:: Aim of the exercise ::
Say how many of the lines below include the word "origin". Only the number should be given.

[Stored data entries]
**********

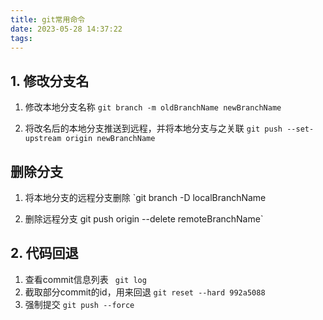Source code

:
 ```yaml
---
title: git常用命令
date: 2023-05-28 14:37:22
tags:
---
```


## 1. 修改分支名
1. 修改本地分支名称
`git branch -m oldBranchName newBranchName`



1. 将改名后的本地分支推送到远程，并将本地分支与之关联
`git push --set-upstream origin newBranchName `


## 删除分支

1. 将本地分支的远程分支删除
`git branch -D localBranchName

2. 删除远程分支
git push origin --delete remoteBranchName`

## 2. 代码回退

1. 查看commit信息列表
    ` git log`
2. 截取部分commit的id，用来回退
  `git reset --hard 992a5088`
3. 强制提交
`git push --force`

**********

:: Task solution ::
2